Each day during the pre-scheduled days of the 2020 US Olympic Trials, Swimming World will take its readers back four years to the 2016 Trials in Omaha to recap each event, and will offer some insight into what the events will look like at the 2021 Trials.

Four years ago the women’s 200 butterfly was among the most talked about events at the U.S. Olympic Swimming Trials. It wasn’t because it was the closest race, or because it had the biggest names. It was because during prelims, the top swimmer in the country in the event was disqualified.

Cammile Adams was disqualified in the event with an official saying she turned on her back. Adams appealed and it went to video review, where it was officially overturned. Adams went on to win the event and qualify for Rio, along with Hali Flickinger.

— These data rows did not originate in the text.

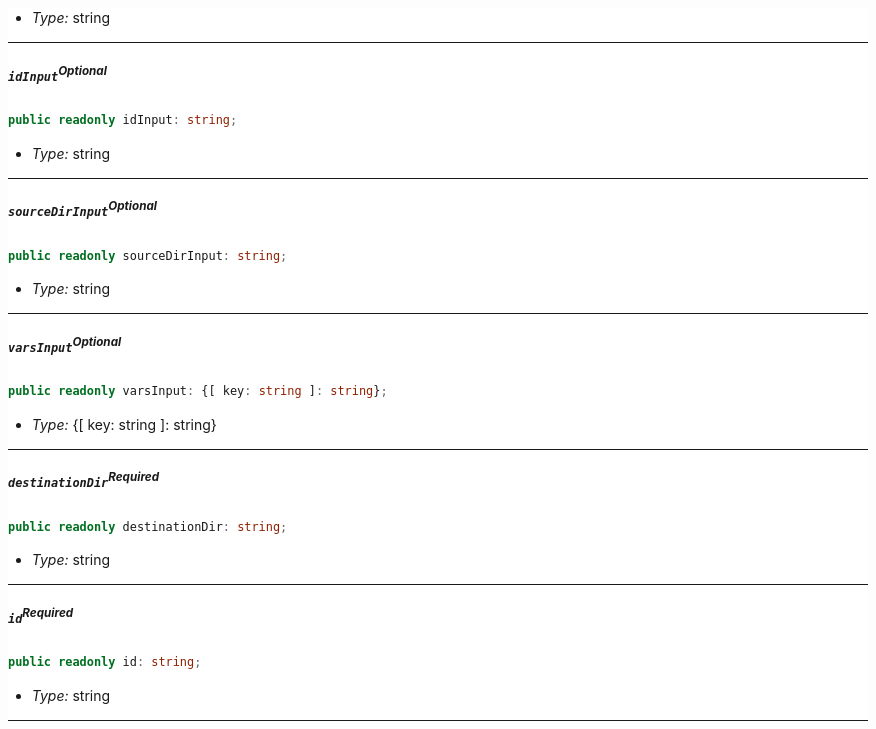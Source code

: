 - *Type:* string

---

##### `idInput`<sup>Optional</sup> <a name="idInput" id="@cdktf/provider-template.dir.Dir.property.idInput"></a>

```typescript
public readonly idInput: string;
```

- *Type:* string

---

##### `sourceDirInput`<sup>Optional</sup> <a name="sourceDirInput" id="@cdktf/provider-template.dir.Dir.property.sourceDirInput"></a>

```typescript
public readonly sourceDirInput: string;
```

- *Type:* string

---

##### `varsInput`<sup>Optional</sup> <a name="varsInput" id="@cdktf/provider-template.dir.Dir.property.varsInput"></a>

```typescript
public readonly varsInput: {[ key: string ]: string};
```

- *Type:* {[ key: string ]: string}

---

##### `destinationDir`<sup>Required</sup> <a name="destinationDir" id="@cdktf/provider-template.dir.Dir.property.destinationDir"></a>

```typescript
public readonly destinationDir: string;
```

- *Type:* string

---

##### `id`<sup>Required</sup> <a name="id" id="@cdktf/provider-template.dir.Dir.property.id"></a>

```typescript
public readonly id: string;
```

- *Type:* string

---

Four years later, Adams is retired and Flickinger is joined by a new crop of elite butterflyers, along with a few familiar faces — and a lot of question marks.

The Favorite

Hali Flickinger has transformed herself from someone capable of making the Olympic team four years ago, to someone capable of winning the gold medal in the event.

She won the silver at the 2019 FINA World Championships, though it was a disappointing silver because Flickinger’s prelims time was faster and would have won the gold medal, a 2:05.96.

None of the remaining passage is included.